Pour cela, je fis coucher les hommes sur le pont pour exécuter la manoeuvre. Nous amenâmes ainsi nos vergues presque carrées, ou du moins autant que le demandait la nouvelle direction que je voulais suivre, quand j'envoyai du monde en haut pour pousser les boute-hors sous le vent. Mais nous avions compté sans notre hôte : John-Bull ne s'y laissa pas prendre. À peine nos matelots étaient-ils dans le gréement de l'avant sous le vent, que je vis le Leander arriver à la même route que nous, les vergues brassées carrées, et tout indiquant qu'il avait comme nous des bonnettes à bâbord. Le changement de route eut pourtant un bon résultat : il amena le Leander si fort par notre hanche que, appuyé sur le cabestan, je le voyais à travers le gréement du mât d'artimon. De cette manière l'Aurore se trouvait à l'abri des bordées du vaisseau anglais, n'étant exposée qu'à la décharge des trois ou quatre canons qui formaient la batterie de l'avant, s'il jugeait à propos de s'en servir. Soit qu'il répugnât aux Anglais de recourir à une mesure si extrême, quand nous étions si complètement dans les eaux américaines, soit qu'ils eussent assez de confiance dans la rapidité de leur marche pour juger toute autre démonstration inutile, ce qui est certain, c'est qu'ils ne firent plus usage du canon.
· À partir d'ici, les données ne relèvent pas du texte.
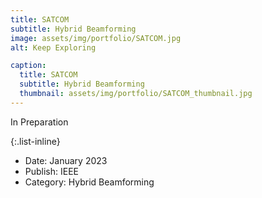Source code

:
 ```yaml
---
title: SATCOM
subtitle: Hybrid Beamforming
image: assets/img/portfolio/SATCOM.jpg
alt: Keep Exploring

caption:
  title: SATCOM
  subtitle: Hybrid Beamforming
  thumbnail: assets/img/portfolio/SATCOM_thumbnail.jpg
---
```

In Preparation

{:.list-inline}
- Date: January 2023
- Publish: IEEE
- Category: Hybrid Beamforming

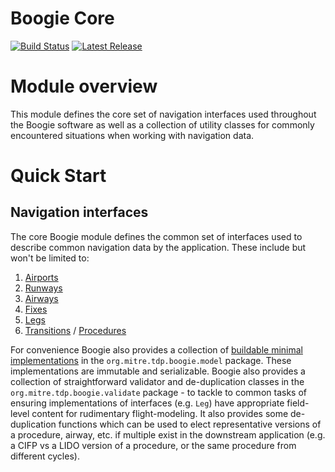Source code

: # Boogie Core
[![Build Status](https://pandafood.mitre.org/plugins/servlet/wittified/build-status/TTFS-VOIC)](https://https://pandafood.mitre.org/browse/CDA-SHIM)
[![Latest Release](https://img.shields.io/badge/version-0.0.91-gre.svg)](https://mustache.mitre.org/projects/TTFS/repos/boogie/browse)

# Module overview
<p>This module defines the core set of navigation interfaces used throughout the Boogie software as well as a collection of utility classes for commonly 
encountered situations when working with navigation data.</p>

# Quick Start

## Navigation interfaces

The core Boogie module defines the common set of interfaces used to describe common navigation data by the application. These include but won't be limited to:

1. [Airports](https://mustache.mitre.org/projects/TTFS/repos/boogie/browse/boogie-core/src/main/java/org/mitre/tdp/boogie/Airport.java?at=refs%2Fheads%2Fmain)
2. [Runways](https://mustache.mitre.org/projects/TTFS/repos/boogie/browse/boogie-core/src/main/java/org/mitre/tdp/boogie/Runway.java?at=refs%2Fheads%2Fmain)
3. [Airways](https://mustache.mitre.org/projects/TTFS/repos/boogie/browse/boogie-core/src/main/java/org/mitre/tdp/boogie/Airway.java?at=refs%2Fheads%2Fmain)
4. [Fixes](https://mustache.mitre.org/projects/TTFS/repos/boogie/browse/boogie-core/src/main/java/org/mitre/tdp/boogie/Fix.java?at=refs%2Fheads%2Fmain)
5. [Legs](https://mustache.mitre.org/projects/TTFS/repos/boogie/browse/boogie-core/src/main/java/org/mitre/tdp/boogie/Leg.java?at=refs%2Fheads%2Fmain)
6. [Transitions](https://mustache.mitre.org/projects/TTFS/repos/boogie/browse/boogie-core/src/main/java/org/mitre/tdp/boogie/Transition.java?at=refs%2Fheads%2Fmain) / [Procedures](https://mustache.mitre.org/projects/TTFS/repos/boogie/browse/boogie-core/src/main/java/org/mitre/tdp/boogie/Procedure.java?at=refs%2Fheads%2Fmain)

For convenience Boogie also provides a collection of [buildable minimal implementations](https://mustache.mitre.org/projects/TTFS/repos/boogie/browse/boogie-core/src/main/java/org/mitre/tdp/boogie/model?at=refs%2Fheads%2Fmain) in the ```org.mitre.tdp.boogie.model``` package. 
These implementations are immutable and serializable. Boogie also provides a collection of straightforward validator and de-duplication classes in the ```org.mitre.tdp.boogie.validate``` package - to tackle to common tasks 
of ensuring implementations of interfaces (e.g. ```Leg```) have appropriate field-level content for rudimentary flight-modeling. It also provides some de-duplication functions which can be used to elect representative versions of a procedure, airway, etc. 
if multiple exist in the downstream application (e.g. a CIFP vs a LIDO version of a procedure, or the same procedure from different cycles). 
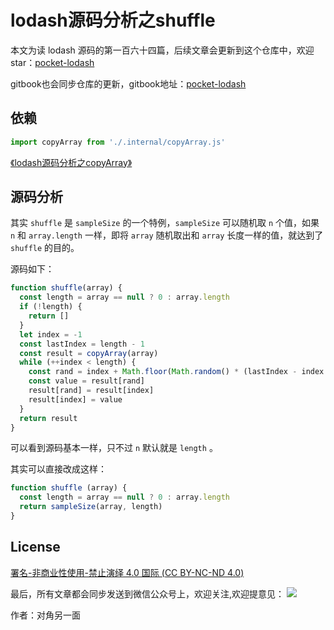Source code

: # lodash源码分析之shuffle

本文为读 lodash 源码的第一百六十四篇，后续文章会更新到这个仓库中，欢迎 star：[pocket-lodash](https://github.com/yeyuqiudeng/pocket-lodash)

gitbook也会同步仓库的更新，gitbook地址：[pocket-lodash](https://www.gitbook.com/book/yeyuqiudeng/pocket-lodash/details)

## 依赖

```javascript
import copyArray from './.internal/copyArray.js'
```

[《lodash源码分析之copyArray》](internal/copyArray.md)

## 源码分析

其实 `shuffle` 是 `sampleSize` 的一个特例，`sampleSize` 可以随机取 `n` 个值，如果 `n` 和 `array.length` 一样，即将 `array` 随机取出和 `array` 长度一样的值，就达到了 `shuffle` 的目的。

源码如下：

```javascript
function shuffle(array) {
  const length = array == null ? 0 : array.length
  if (!length) {
    return []
  }
  let index = -1
  const lastIndex = length - 1
  const result = copyArray(array)
  while (++index < length) {
    const rand = index + Math.floor(Math.random() * (lastIndex - index + 1))
    const value = result[rand]
    result[rand] = result[index]
    result[index] = value
  }
  return result
}
```

可以看到源码基本一样，只不过 `n` 默认就是 `length` 。

其实可以直接改成这样：

```javascript
function shuffle (array) {
  const length = array == null ? 0 : array.length
  return sampleSize(array, length)
}
```

## License

[署名-非商业性使用-禁止演绎 4.0 国际 (CC BY-NC-ND 4.0)](http://creativecommons.org/licenses/by-nc-nd/4.0/)

最后，所有文章都会同步发送到微信公众号上，欢迎关注,欢迎提意见：  ![](https://raw.githubusercontent.com/yeyuqiudeng/resource/master/images/qrcode_front-end-article.jpg) 

作者：对角另一面 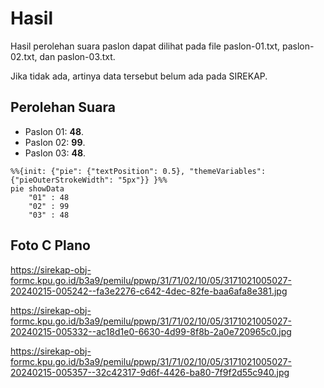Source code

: # Hasil

Hasil perolehan suara paslon dapat dilihat pada file paslon-01.txt, paslon-02.txt, dan paslon-03.txt.

Jika tidak ada, artinya data tersebut belum ada pada SIREKAP.

## Perolehan Suara

 * Paslon 01: **48**.
 * Paslon 02: **99**.
 * Paslon 03: **48**.

```mermaid
%%{init: {"pie": {"textPosition": 0.5}, "themeVariables": {"pieOuterStrokeWidth": "5px"}} }%%
pie showData
    "01" : 48
    "02" : 99
    "03" : 48
```
## Foto C Plano

https://sirekap-obj-formc.kpu.go.id/b3a9/pemilu/ppwp/31/71/02/10/05/3171021005027-20240215-005242--fa3e2276-c642-4dec-82fe-baa6afa8e381.jpg

https://sirekap-obj-formc.kpu.go.id/b3a9/pemilu/ppwp/31/71/02/10/05/3171021005027-20240215-005332--ac18d1e0-6630-4d99-8f8b-2a0e720965c0.jpg

https://sirekap-obj-formc.kpu.go.id/b3a9/pemilu/ppwp/31/71/02/10/05/3171021005027-20240215-005357--32c42317-9d6f-4426-ba80-7f9f2d55c940.jpg
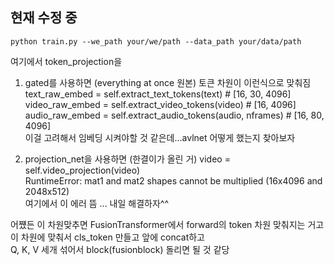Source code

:## 현재 수정 중 

```
python train.py --we_path your/we/path --data_path your/data/path 
```

여기에서 token_projection을 

1. gated를 사용하면 (everything at once 원본)
토큰 차원이 이런식으로 맞춰짐  
text_raw_embed = self.extract_text_tokens(text) # [16, 30, 4096]  
video_raw_embed = self.extract_video_tokens(video) # [16, 4096]  
audio_raw_embed = self.extract_audio_tokens(audio, nframes) # [16, 80, 4096]  
이걸 고려해서 임베딩 시켜야할 것 같은데...avlnet 어떻게 했는지 찾아보자  

2. projection_net을 사용하면 (한결이가 올린 거)
video = self.video_projection(video)  
RuntimeError: mat1 and mat2 shapes cannot be multiplied (16x4096 and 2048x512)  
여기에서 이 에러 뜸 ... 내일 해결하자^^


어쩄든 이 차원맞추면 FusionTransformer에서 forward의 token 차원 맞춰지는 거고  
이 차원에 맞춰서 cls_token 만들고 앞에 concat하고  
Q, K, V 세개 섞어서 block(fusionblock) 돌리면 될 것 같당  
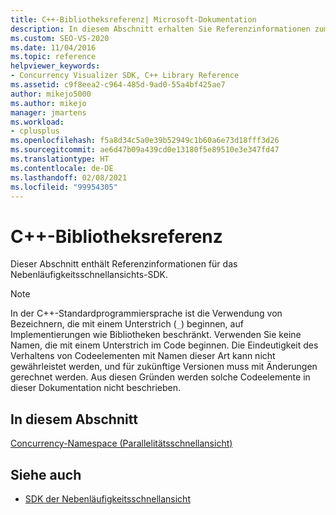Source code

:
 ```yaml
---
title: C++-Bibliotheksreferenz| Microsoft-Dokumentation
description: In diesem Abschnitt erhalten Sie Referenzinformationen zum SDK für Concurrency Visualizer.
ms.custom: SEO-VS-2020
ms.date: 11/04/2016
ms.topic: reference
helpviewer_keywords:
- Concurrency Visualizer SDK, C++ Library Reference
ms.assetid: c9f8eea2-c964-485d-9ad0-55a4bf425ae7
author: mikejo5000
ms.author: mikejo
manager: jmartens
ms.workload:
- cplusplus
ms.openlocfilehash: f5a8d34c5a0e39b52949c1b60a6e73d18fff3d26
ms.sourcegitcommit: ae6d47b09a439cd0e13180f5e89510e3e347fd47
ms.translationtype: HT
ms.contentlocale: de-DE
ms.lasthandoff: 02/08/2021
ms.locfileid: "99954305"
---
```

# <a name="c-library-reference"></a>C++-Bibliotheksreferenz

Dieser Abschnitt enthält Referenzinformationen für das Nebenläufigkeitsschnellansichts-SDK.

> [!NOTE]
> In der C++-Standardprogrammiersprache ist die Verwendung von Bezeichnern, die mit einem Unterstrich (`_`) beginnen, auf Implementierungen wie Bibliotheken beschränkt. Verwenden Sie keine Namen, die mit einem Unterstrich im Code beginnen. Die Eindeutigkeit des Verhaltens von Codeelementen mit Namen dieser Art kann nicht gewährleistet werden, und für zukünftige Versionen muss mit Änderungen gerechnet werden. Aus diesen Gründen werden solche Codeelemente in dieser Dokumentation nicht beschrieben.

## <a name="in-this-section"></a>In diesem Abschnitt

[Concurrency-Namespace (Parallelitätsschnellansicht)](../profiling/concurrency-namespace-concurrency-visualizer.md)

## <a name="see-also"></a>Siehe auch

- [SDK der Nebenläufigkeitsschnellansicht](../profiling/concurrency-visualizer-sdk.md)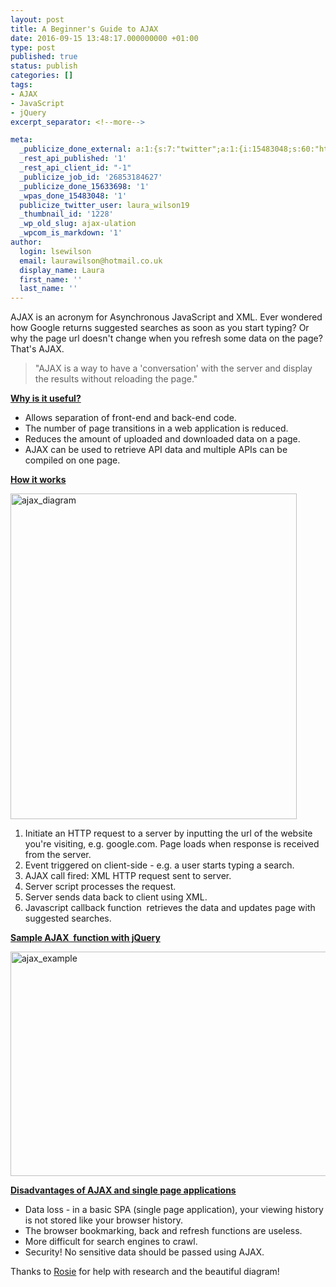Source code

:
```yaml
---
layout: post
title: A Beginner's Guide to AJAX
date: 2016-09-15 13:48:17.000000000 +01:00
type: post
published: true
status: publish
categories: []
tags:
- AJAX
- JavaScript
- jQuery
excerpt_separator: <!--more-->

meta:
  _publicize_done_external: a:1:{s:7:"twitter";a:1:{i:15483048;s:60:"https://twitter.com/laura_wilson19/status/776417363289780224";}}
  _rest_api_published: '1'
  _rest_api_client_id: "-1"
  _publicize_job_id: '26853184627'
  _publicize_done_15633698: '1'
  _wpas_done_15483048: '1'
  publicize_twitter_user: laura_wilson19
  _thumbnail_id: '1228'
  _wp_old_slug: ajax-ulation
  _wpcom_is_markdown: '1'
author:
  login: lsewilson
  email: laurawilson@hotmail.co.uk
  display_name: Laura
  first_name: ''
  last_name: ''
---
```

<p>AJAX is an acronym for Asynchronous JavaScript and XML. Ever wondered how Google returns suggested searches as soon as you start typing? Or why the page url doesn't change when you refresh some data on the page? That's AJAX.</p>
<blockquote><p>"AJAX is a way to have a 'conversation' with the server and display the results without reloading the page."</p></blockquote>
<p><!--more--></p>
<p><span style="text-decoration:underline;"><strong>Why is it useful?</strong></span></p>
<ul>
<li>Allows separation of front-end and back-end code.</li>
<li>The number of page transitions in a web application is reduced.</li>
<li>Reduces the amount of uploaded and downloaded data on a page.</li>
<li>AJAX can be used to retrieve API data and multiple APIs can be compiled on one page.</li>
</ul>
<p><span style="text-decoration:underline;"><strong>How it works</strong></span></p>
<p><img class="alignnone size-full wp-image-1183 aligncenter" src="{{ site.baseurl }}/assets/ajax_diagram.png" alt="ajax_diagram" width="458" height="521" /></p>
<ol>
<li>Initiate an HTTP request to a server by inputting the url of the website you're visiting, e.g. google.com. Page loads when response is received from the server.</li>
<li>Event triggered on client-side - e.g. a user starts typing a search.</li>
<li>AJAX call fired: XML HTTP request sent to server.</li>
<li>Server script processes the request.</li>
<li>Server sends data back to client using XML.</li>
<li>Javascript callback function  retrieves the data and updates page with suggested searches.</li>
</ol>
<p><span style="text-decoration:underline;"><strong>Sample AJAX  function with jQuery</strong></span></p>
<p><img class="alignnone size-full wp-image-1194 aligncenter" src="{{ site.baseurl }}/assets/ajax_example.png" alt="ajax_example" width="555" height="359" /></p>
<p><span style="text-decoration:underline;"><strong>Disadvantages of AJAX and single page applications</strong></span></p>
<ul>
<li>Data loss - in a basic SPA (single page application), your viewing history is not stored like your browser history.</li>
<li>The browser bookmarking, back and refresh functions are useless.</li>
<li>More difficult for search engines to crawl.</li>
<li>Security! No sensitive data should be passed using AJAX.</li>
</ul>
<p>Thanks to <a href="http://www.github.com/rosieallott">Rosie</a> for help with research and the beautiful diagram!</p>
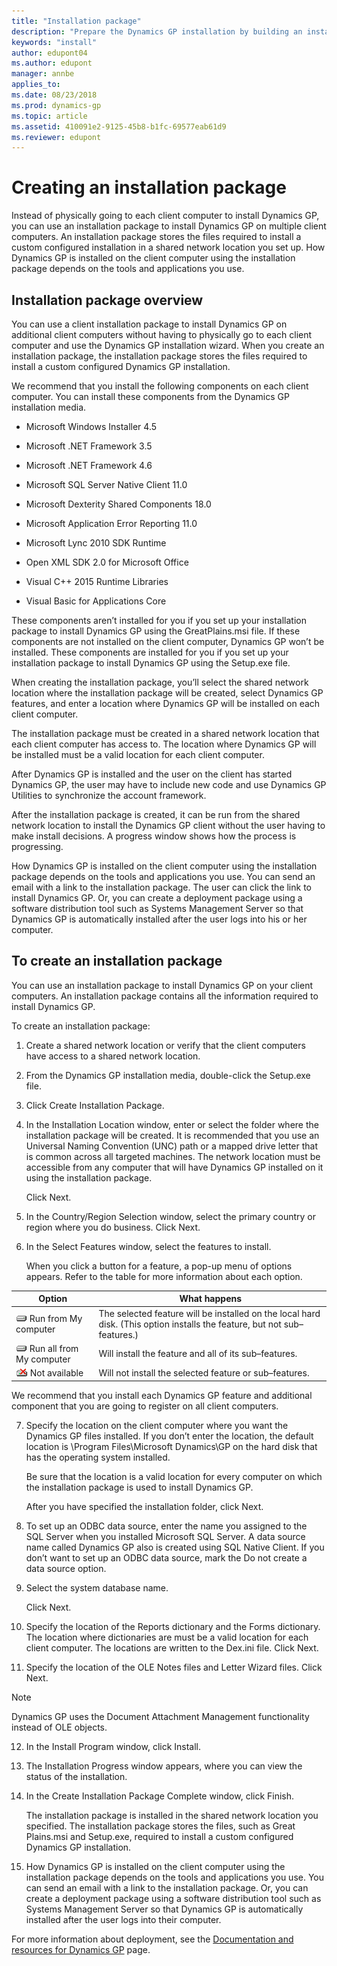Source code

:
 ```yaml
---
title: "Installation package"
description: "Prepare the Dynamics GP installation by building an installation package."
keywords: "install"
author: edupont04
ms.author: edupont
manager: annbe
applies_to: 
ms.date: 08/23/2018
ms.prod: dynamics-gp
ms.topic: article
ms.assetid: 410091e2-9125-45b8-b1fc-69577eab61d9
ms.reviewer: edupont
---
```


# Creating an installation package

Instead of physically going to each client computer to install Dynamics GP, you can use an installation package to install Dynamics GP on multiple client computers. An installation package stores the files required to install a custom configured installation in a shared network location you set up. How Dynamics GP is installed on the client computer using the installation package depends on the tools and applications you use.

## Installation package overview

You can use a client installation package to install Dynamics GP on additional client computers without having to physically go to each client computer and use the Dynamics GP installation wizard. When you create an installation package, the installation package stores the files required to install a custom configured Dynamics GP installation.

We recommend that you install the following components on each client computer. You can install these components from the Dynamics GP installation media.

- Microsoft Windows Installer 4.5

- Microsoft .NET Framework 3.5

- Microsoft .NET Framework 4.6

- Microsoft SQL Server Native Client 11.0

- Microsoft Dexterity Shared Components 18.0

- Microsoft Application Error Reporting 11.0

- Microsoft Lync 2010 SDK Runtime

- Open XML SDK 2.0 for Microsoft Office

- Visual C++ 2015 Runtime Libraries

- Visual Basic for Applications Core

These components aren’t installed for you if you set up your installation package to install Dynamics GP using the GreatPlains.msi file. If these components are not installed on the client computer, Dynamics GP won’t be installed. These components are installed for you if you set up your installation package to install Dynamics GP using the Setup.exe file.

When creating the installation package, you’ll select the shared network location where the installation package will be created, select Dynamics GP features, and enter a location where Dynamics GP will be installed on each client computer.

The installation package must be created in a shared network location that each client computer has access to. The location where Dynamics GP will be installed must be a valid location for each client computer.

After Dynamics GP is installed and the user on the client has started Dynamics GP, the user may have to include new code and use Dynamics GP Utilities to synchronize the account framework.

After the installation package is created, it can be run from the shared network location to install the Dynamics GP client without the user having to make install decisions. A progress window shows how the process is progressing.

How Dynamics GP is installed on the client computer using the installation package depends on the tools and applications you use. You can send an email with a link to the installation package. The user can click the link to install Dynamics GP. Or, you can create a deployment package using a software distribution tool such as Systems Management Server so that Dynamics GP is automatically installed after the user logs into his or her computer.

## To create an installation package

You can use an installation package to install Dynamics GP on your client computers. An installation package contains all the information required to install Dynamics GP.

To create an installation package:

1. Create a shared network location or verify that the client computers have access to a shared network location.

2. From the Dynamics GP installation media, double-click the Setup.exe file.

3. Click Create Installation Package.

4. In the Installation Location window, enter or select the folder where the installation package will be created. It is recommended that you use an Universal Naming Convention (UNC) path or a mapped drive letter that is common across all targeted machines. The network location must be accessible from any computer that will have Dynamics GP installed on it using the installation package.

    Click Next.

5. In the Country/Region Selection window, select the primary country or region where you do business. Click Next.

6. In the Select Features window, select the features to install.

    When you click a button for a feature, a pop-up menu of options appears. Refer to the table for more information about each option.

| Option  | What happens    |
|---------|------|
| ![component icon](media/installed-component.png "Component icon") Run from My computer     | The selected feature will be installed on the local hard disk. (This option installs the feature, but not sub–features.) |  
| ![component icon](media/installed-component.png "Component icon") Run all from My computer | Will install the feature and all of its sub–features.  |  
| ![component icon](media/not-installed-component.png "Component icon") Not available | Will not install the selected feature or sub–features. |  

We recommend that you install each Dynamics GP feature and additional component that you are going to register on all client computers.

7. Specify the location on the client computer where you want the Dynamics GP files installed. If you don’t enter the location, the default location is \\Program Files\\Microsoft Dynamics\\GP on the hard disk that has the operating system installed.

    Be sure that the location is a valid location for every computer on which the installation package is used to install Dynamics GP.

    After you have specified the installation folder, click Next.

8. To set up an ODBC data source, enter the name you assigned to the SQL Server when you installed Microsoft SQL Server. A data source name called Dynamics GP also is created using SQL Native Client. If you don’t want to set up an ODBC data source, mark the Do not create a data source option.

9. Select the system database name.

    Click Next.

10. Specify the location of the Reports dictionary and the Forms dictionary. The location where dictionaries are must be a valid location for each client computer. The locations are written to the Dex.ini file. Click Next.

11. Specify the location of the OLE Notes files and Letter Wizard files. Click Next.

> [!NOTE]
> Dynamics GP uses the Document Attachment Management functionality instead of OLE objects.  

12. In the Install Program window, click Install.

13. The Installation Progress window appears, where you can view the status of the installation.

14. In the Create Installation Package Complete window, click Finish.

    The installation package is installed in the shared network location you specified. The installation package stores the files, such as Great Plains.msi and Setup.exe, required to install a custom configured Dynamics GP installation.

15. How Dynamics GP is installed on the client computer using the installation package depends on the tools and applications you use. You can send an email with a link to the installation package. Or, you can create a deployment package using a software distribution tool such as Systems Management Server so that Dynamics GP is automatically installed after the user logs into their computer.

For more information about deployment, see the [Documentation and resources for Dynamics GP](https://go.microsoft.com/fwlink/?LinkId=249465) page.
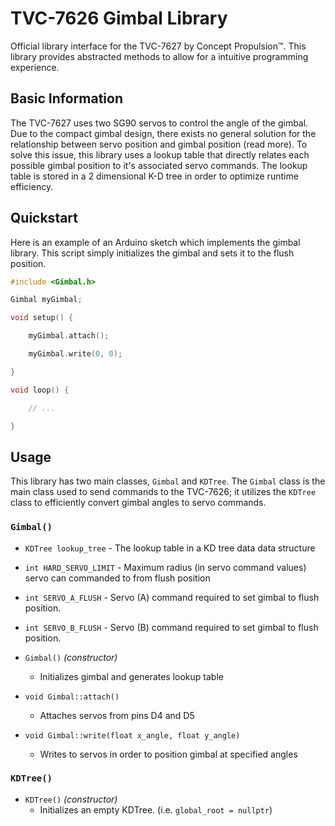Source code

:# TVC-7626 Gimbal Library

Official library interface for the TVC-7627 by Concept Propulsion™. This library provides abstracted methods to allow for a intuitive programming experience.


## Basic Information

The TVC-7627 uses two SG90 servos to control the angle of the gimbal. Due to the compact gimbal design, there exists no general solution for the relationship between servo position and gimbal position (read more). To solve this issue, this library uses a lookup table that directly relates each possible gimbal position to it's associated servo commands. The lookup table is stored in a 2 dimensional K-D tree in order to optimize runtime efficiency.

## Quickstart

Here is an example of an Arduino sketch which implements the gimbal library. This script simply initializes the gimbal and sets it to the flush position.

```cpp
#include <Gimbal.h>

Gimbal myGimbal;

void setup() {

    myGimbal.attach();

    myGimbal.write(0, 0);

}

void loop() {

    // ...

}
```

## Usage

This library has two main classes, `Gimbal` and `KDTree`. The `Gimbal` class is the main class used to send commands to the TVC-7626; it utilizes the `KDTree` class to efficiently convert gimbal angles to servo commands.

### `Gimbal()`

- `KDTree lookup_tree` - The lookup table in a KD tree data data structure
- `int HARD_SERVO_LIMIT` - Maximum radius (in servo command values) servo can commanded to from flush position
- `int SERVO_A_FLUSH` - Servo (A) command required to set gimbal to flush position.
- `int SERVO_B_FLUSH` - Servo (B) command required to set gimbal to flush position.

- `Gimbal()` *(constructor)*
    - Initializes gimbal and generates lookup table

- `void Gimbal::attach()`
    - Attaches servos from pins D4 and D5

- `void Gimbal::write(float x_angle, float y_angle)`
    - Writes to servos in order to position gimbal at specified angles


### `KDTree()`

- `KDTree()` *(constructor)*
    - Initializes an empty KDTree. (i.e. `global_root = nullptr`)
Comme il était facile de le prévoir, le Leander avait toutes ses petites voiles dehors avant nous, et je crus remarquer que la célérité de sa marche s'était accrue. Il commençait évidemment à nous gagner ; mais nous nous approchions encore plus de la terre. Toutefois il y avait danger imminent qu'il nous atteignît avant que nous eussions pu doubler la pointe, et il fallait prendre immédiatement quelque mesure énergique pour l'éviter.
¿ Après tout, monsieur Marbre, dis-je après avoir observé longtemps avec mes officiers l'état actuel des choses, il serait peut-être à propos de carguer nos voiles légères, et de nous laisser approcher par le vaisseau de guerre. Nous sommes d'honnêtes gens après tout, et il n'y a pas grand mal à ce qu'il voie tout ce que nous avons à lui montrer.
¿ Gardez-vous-en bien ! s'écria Marbre. Après cette longue chasse, John Bull va être aussi furieux qu'un ours qui se sent blessé. Il ne nous laissera pas un matelot à bord, et il y a gros à parier qu'il enverra l'Aurore à Halifax, sous un prétexte ou sous un autre : que les sucres ne sont pas assez sucrés ; ou bien que le café est venu dans une île française ; que sais-je, moi ? Non, non, capitaine. Le vent est sud-sud-ouest, et nous avons le cap au nord-nord-demi-est, avec cet individu-là derrière nous. Dès que nous serons d'un quart plus au nord, le drôle sera juste dans nos eaux.